The waiata’s first verse poignantly reflected sorrow Māori ward councillor Babe Kapa expressed when talking about the importance of Māori wards and those who did not have a voice: “Whakarongo mai Ki te reo e tangi nei E ringihia ma ana Mai i aku kamo Ngā roimate e. Listen To the voice that is crying out And see pouring out From my eyes The tears”.
Mayor Tepania hit out at the Government.
“Central government has trust issues. They keep telling us (local government) that we need to listen to our people. We are. They don’t trust us to make decisions on behalf of our communities, be it representation, safer speeds or affordable spending.
“Well, I don’t trust central government when it comes to localism, and listening to our people, and making decisions on their behalf.” Tepania, who is also Local Government New Zealand’s Northland board member, said.
Eighty-per-cent of the more than 10,000 submissions on the Government’s August 1 Māori ward legislation was in favour of keeping them.
But there had been no changes to the legislation as a result, ahead of it becoming law.
“We are told we need to save money, and yet here we are being forced to have to waste money on a meeting and vote like this,” he said.
The Far North council’s binding poll would cost ratepayers $10,000.
Tepania said he was a friend of new Māori Queen Ngā Wai hono i te pō and would offer his support.
“Our late Kīngi Tūheitia said, “Tāparatia te māhina he pūrangi, he māneanea - let your light shine, let it shine bright to make the darkness fade away”,” Tepania said.
“Today we have the opportunity to shine a light here in the Far North, to uphold Te io Waitangi and let our tamariki hear, see and feel that they matter at this table,” he said.
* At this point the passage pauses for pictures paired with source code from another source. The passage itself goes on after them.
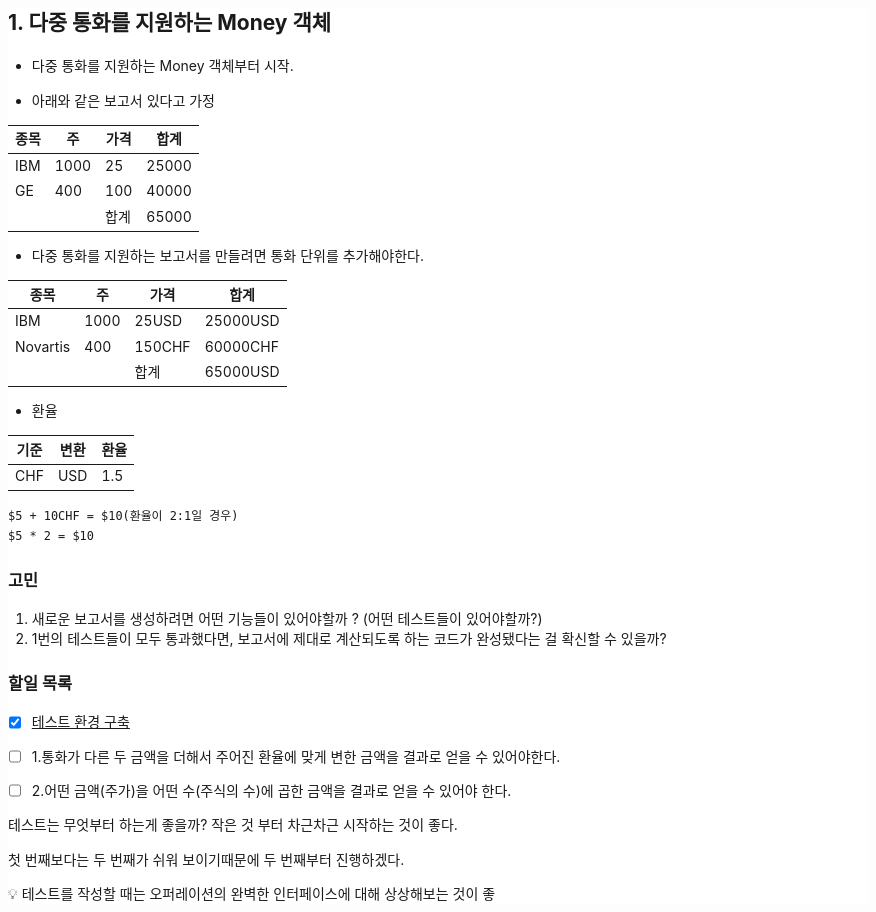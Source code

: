 ## 1. 다중 통화를 지원하는 Money 객체

- 다중 통화를 지원하는 Money 객체부터 시작.

- 아래와 같은 보고서 있다고 가정

| 종목 | 주 | 가격 | 합계 |
| --- | --- | --- | --- |
| IBM | 1000 | 25 | 25000 |
| GE | 400 | 100 | 40000 |
|  |  | 합계 | 65000 |

- 다중 통화를 지원하는 보고서를 만들려면 통화 단위를 추가해야한다.

| 종목 | 주 | 가격 | 합계 |
| --- | --- | --- | --- |
| IBM | 1000 | 25USD | 25000USD |
| Novartis | 400 | 150CHF | 60000CHF |
|  |  | 합계 | 65000USD |

- 환율

| 기준 | 변환 | 환율 |
| --- | --- | --- |
| CHF | USD | 1.5 |

```
$5 + 10CHF = $10(환율이 2:1일 경우)
$5 * 2 = $10
```

### 고민

1. 새로운 보고서를 생성하려면 어떤 기능들이 있어야할까 ? (어떤 테스트들이 있어야할까?)
2. 1번의 테스트들이 모두 통과했다면, 보고서에 제대로 계산되도록 하는 코드가 완성됐다는 걸 확신할 수 있을까?

### 할일 목록

- [x]  [테스트 환경 구축](https://yudeokrin.github.io/posts/2022-08-26-page28)

- [ ]  1.통화가 다른 두 금액을 더해서 주어진 환율에 맞게 변한 금액을 결과로 얻을 수 있어야한다.

- [ ]  2.어떤 금액(주가)을 어떤 수(주식의 수)에 곱한 금액을 결과로 얻을 수 있어야 한다.

테스트는 무엇부터 하는게 좋을까?  작은 것 부터 차근차근 시작하는 것이 좋다.

첫 번째보다는 두 번째가 쉬워 보이기때문에 두 번째부터 진행하겠다.

<aside>
💡 테스트를 작성할 때는 오퍼레이션의 완벽한 인터페이스에 대해 상상해보는 것이 좋

</aside>
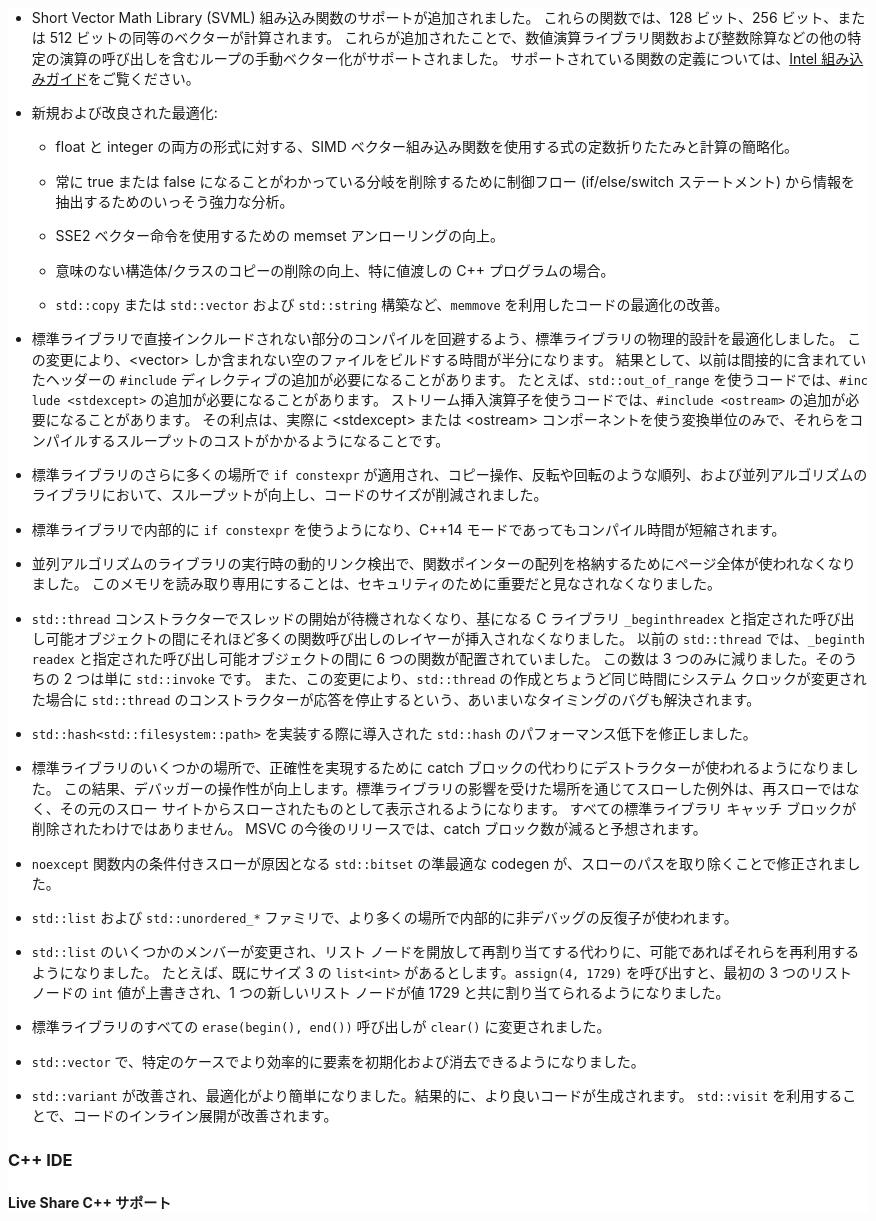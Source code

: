 - Short Vector Math Library (SVML) 組み込み関数のサポートが追加されました。 これらの関数では、128 ビット、256 ビット、または 512 ビットの同等のベクターが計算されます。 これらが追加されたことで、数値演算ライブラリ関数および整数除算などの他の特定の演算の呼び出しを含むループの手動ベクター化がサポートされました。 サポートされている関数の定義については、[Intel 組み込みガイド](https://software.intel.com/sites/landingpage/IntrinsicsGuide/#!=undefined&techs=SVML)をご覧ください。

- 新規および改良された最適化:

  - float と integer の両方の形式に対する、SIMD ベクター組み込み関数を使用する式の定数折りたたみと計算の簡略化。

  - 常に true または false になることがわかっている分岐を削除するために制御フロー (if/else/switch ステートメント) から情報を抽出するためのいっそう強力な分析。

  - SSE2 ベクター命令を使用するための memset アンローリングの向上。

  - 意味のない構造体/クラスのコピーの削除の向上、特に値渡しの C++ プログラムの場合。

  - `std::copy` または `std::vector` および `std::string` 構築など、`memmove` を利用したコードの最適化の改善。

- 標準ライブラリで直接インクルードされない部分のコンパイルを回避するよう、標準ライブラリの物理的設計を最適化しました。 この変更により、\<vector> しか含まれない空のファイルをビルドする時間が半分になります。 結果として、以前は間接的に含まれていたヘッダーの `#include` ディレクティブの追加が必要になることがあります。 たとえば、`std::out_of_range` を使うコードでは、`#include <stdexcept>` の追加が必要になることがあります。 ストリーム挿入演算子を使うコードでは、`#include <ostream>` の追加が必要になることがあります。 その利点は、実際に \<stdexcept> または \<ostream> コンポーネントを使う変換単位のみで、それらをコンパイルするスループットのコストがかかるようになることです。

- 標準ライブラリのさらに多くの場所で `if constexpr` が適用され、コピー操作、反転や回転のような順列、および並列アルゴリズムのライブラリにおいて、スループットが向上し、コードのサイズが削減されました。

- 標準ライブラリで内部的に `if constexpr` を使うようになり、C++14 モードであってもコンパイル時間が短縮されます。

- 並列アルゴリズムのライブラリの実行時の動的リンク検出で、関数ポインターの配列を格納するためにページ全体が使われなくなりました。 このメモリを読み取り専用にすることは、セキュリティのために重要だと見なされなくなりました。

- `std::thread` コンストラクターでスレッドの開始が待機されなくなり、基になる C ライブラリ `_beginthreadex` と指定された呼び出し可能オブジェクトの間にそれほど多くの関数呼び出しのレイヤーが挿入されなくなりました。 以前の `std::thread` では、`_beginthreadex` と指定された呼び出し可能オブジェクトの間に 6 つの関数が配置されていました。 この数は 3 つのみに減りました。そのうちの 2 つは単に `std::invoke` です。 また、この変更により、`std::thread` の作成とちょうど同じ時間にシステム クロックが変更された場合に `std::thread` のコンストラクターが応答を停止するという、あいまいなタイミングのバグも解決されます。

- `std::hash<std::filesystem::path>` を実装する際に導入された `std::hash` のパフォーマンス低下を修正しました。

- 標準ライブラリのいくつかの場所で、正確性を実現するために catch ブロックの代わりにデストラクターが使われるようになりました。 この結果、デバッガーの操作性が向上します。標準ライブラリの影響を受けた場所を通じてスローした例外は、再スローではなく、その元のスロー サイトからスローされたものとして表示されるようになります。 すべての標準ライブラリ キャッチ ブロックが削除されたわけではありません。 MSVC の今後のリリースでは、catch ブロック数が減ると予想されます。

- `noexcept` 関数内の条件付きスローが原因となる `std::bitset` の準最適な codegen が、スローのパスを取り除くことで修正されました。

- `std::list` および `std::unordered_*` ファミリで、より多くの場所で内部的に非デバッグの反復子が使われます。

- `std::list` のいくつかのメンバーが変更され、リスト ノードを開放して再割り当てする代わりに、可能であればそれらを再利用するようになりました。 たとえば、既にサイズ 3 の `list<int>` があるとします。`assign(4, 1729)` を呼び出すと、最初の 3 つのリスト ノードの `int` 値が上書きされ、1 つの新しいリスト ノードが値 1729 と共に割り当てられるようになりました。

- 標準ライブラリのすべての `erase(begin(), end())` 呼び出しが `clear()` に変更されました。

- `std::vector` で、特定のケースでより効率的に要素を初期化および消去できるようになりました。

- `std::variant` が改善され、最適化がより簡単になりました。結果的に、より良いコードが生成されます。 `std::visit` を利用することで、コードのインライン展開が改善されます。

### <a name="c-ide"></a>C++ IDE

#### <a name="live-share-c-support"></a>Live Share C++ サポート
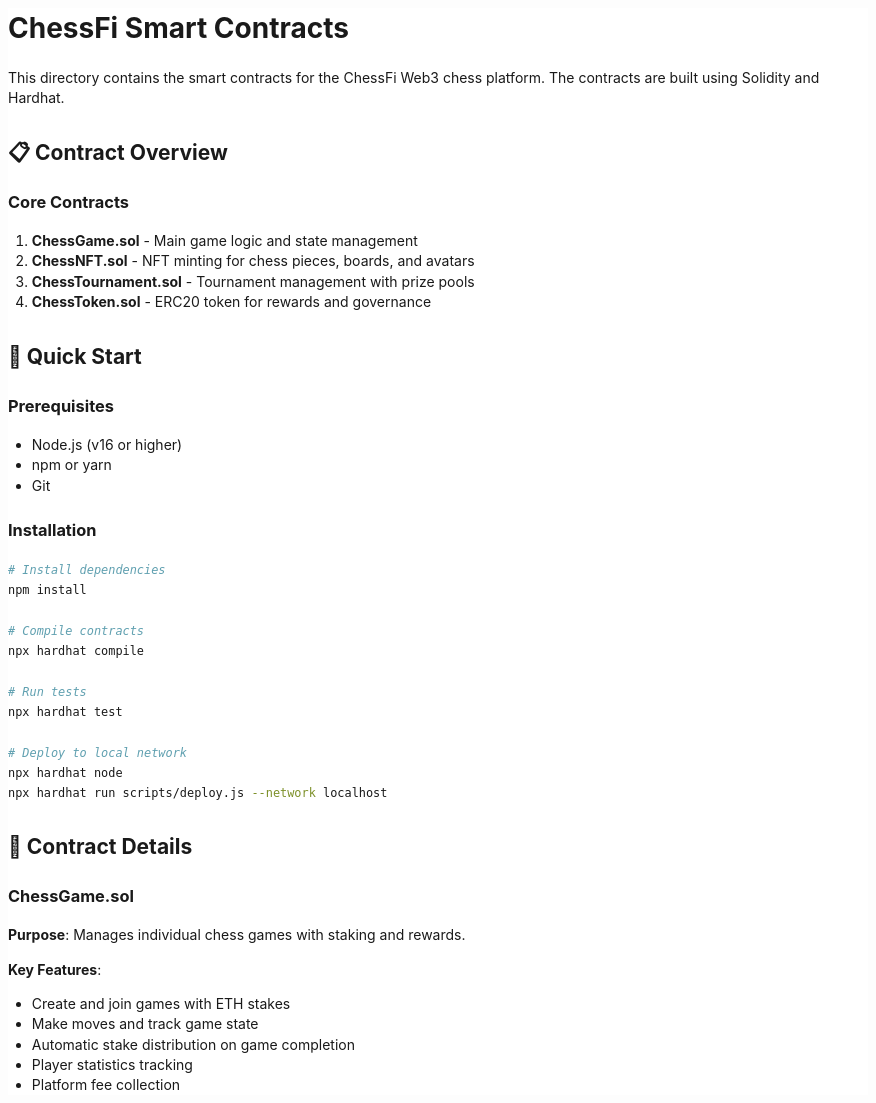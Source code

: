 # ChessFi Smart Contracts

This directory contains the smart contracts for the ChessFi Web3 chess platform. The contracts are built using Solidity and Hardhat.

## 📋 Contract Overview

### Core Contracts

1. **ChessGame.sol** - Main game logic and state management
2. **ChessNFT.sol** - NFT minting for chess pieces, boards, and avatars
3. **ChessTournament.sol** - Tournament management with prize pools
4. **ChessToken.sol** - ERC20 token for rewards and governance

## 🚀 Quick Start

### Prerequisites

- Node.js (v16 or higher)
- npm or yarn
- Git

### Installation

```bash
# Install dependencies
npm install

# Compile contracts
npx hardhat compile

# Run tests
npx hardhat test

# Deploy to local network
npx hardhat node
npx hardhat run scripts/deploy.js --network localhost
```

## 📜 Contract Details

### ChessGame.sol

**Purpose**: Manages individual chess games with staking and rewards.

**Key Features**:

- Create and join games with ETH stakes
- Make moves and track game state
- Automatic stake distribution on game completion
- Player statistics tracking
- Platform fee collection
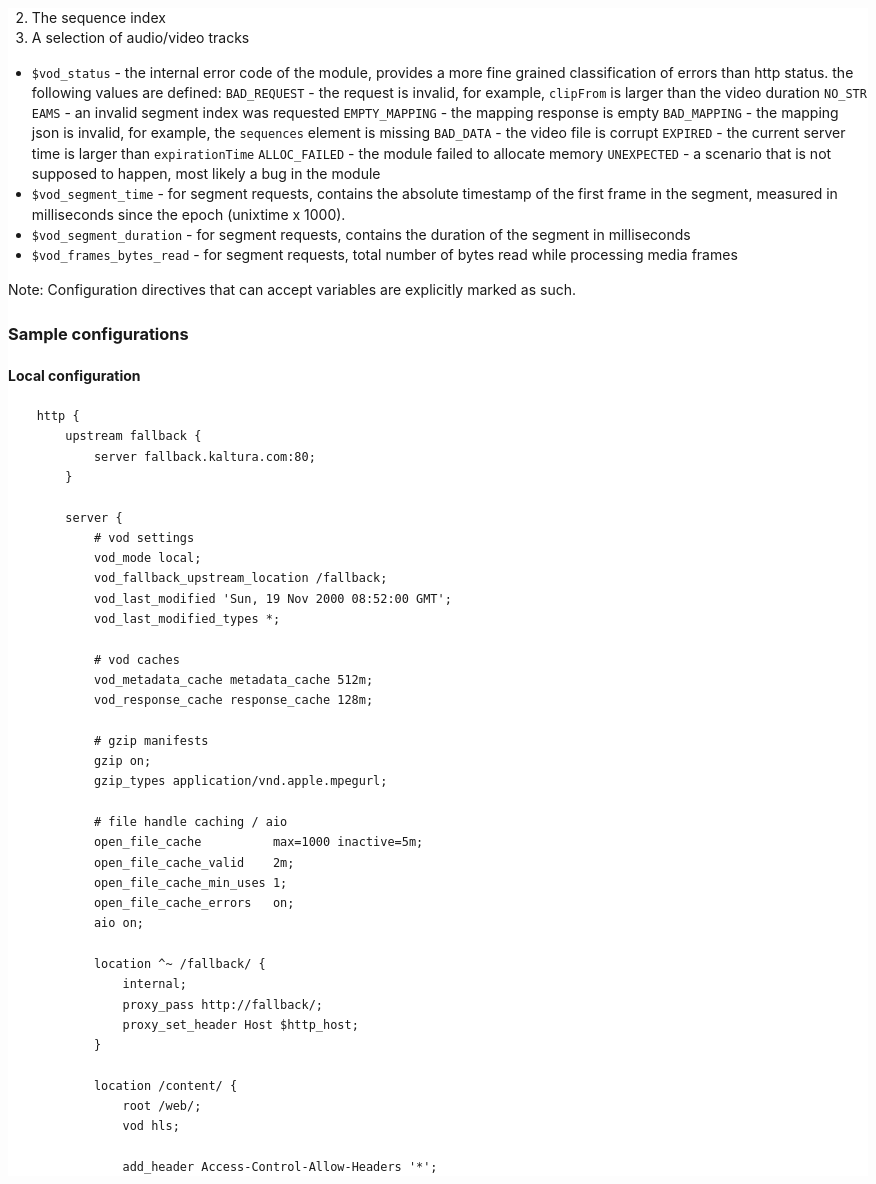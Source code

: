   2. The sequence index
  3. A selection of audio/video tracks
* `$vod_status` - the internal error code of the module, provides a more fine grained classification of errors than http status.
	the following values are defined:
	`BAD_REQUEST` - the request is invalid, for example, `clipFrom` is larger than the video duration
	`NO_STREAMS` - an invalid segment index was requested
	`EMPTY_MAPPING` - the mapping response is empty
	`BAD_MAPPING` - the mapping json is invalid, for example, the `sequences` element is missing
	`BAD_DATA` - the video file is corrupt
	`EXPIRED` - the current server time is larger than `expirationTime`
	`ALLOC_FAILED` - the module failed to allocate memory
	`UNEXPECTED` - a scenario that is not supposed to happen, most likely a bug in the module
* `$vod_segment_time` - for segment requests, contains the absolute timestamp of the first frame in the segment, measured in milliseconds since the epoch (unixtime x 1000).
* `$vod_segment_duration` - for segment requests, contains the duration of the segment in milliseconds
* `$vod_frames_bytes_read` - for segment requests, total number of bytes read while processing media frames

Note: Configuration directives that can accept variables are explicitly marked as such.

### Sample configurations

#### Local configuration
```nginx
	http {
		upstream fallback {
			server fallback.kaltura.com:80;
		}

		server {
			# vod settings
			vod_mode local;
			vod_fallback_upstream_location /fallback;
			vod_last_modified 'Sun, 19 Nov 2000 08:52:00 GMT';
			vod_last_modified_types *;

			# vod caches
			vod_metadata_cache metadata_cache 512m;
			vod_response_cache response_cache 128m;
			
			# gzip manifests
			gzip on;
			gzip_types application/vnd.apple.mpegurl;

			# file handle caching / aio
			open_file_cache          max=1000 inactive=5m;
			open_file_cache_valid    2m;
			open_file_cache_min_uses 1;
			open_file_cache_errors   on;
			aio on;
			
			location ^~ /fallback/ {
				internal;
				proxy_pass http://fallback/;
				proxy_set_header Host $http_host;
			}

			location /content/ {
				root /web/;
				vod hls;
				
				add_header Access-Control-Allow-Headers '*';
```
Tepania said 72 per cent of the Far North’s young people were Māori.
Te Rūnanga o Ngāti Rehi charitable trust chairperson Kipa Munro said after the meeting that like all present, he was not pleased to have to relitigate a decision the council had already made.
But he was pleased with what had been decided, within the challenge of that context.
Today’s marae-style, three-hour-plus meeting was at the Ngāwha innovation park near Kaikohe. Key iwi leaders and supporters came from around the district and as far north as Te Aupouri’s Te Kao. More than half a dozen different speakers addressed the council.
Meeting attendee Horowhenua Mayor and Palmerston North City Councillor Michael Feyen, who is now living in north Hokianga, said all people working together created wonderful possibilities.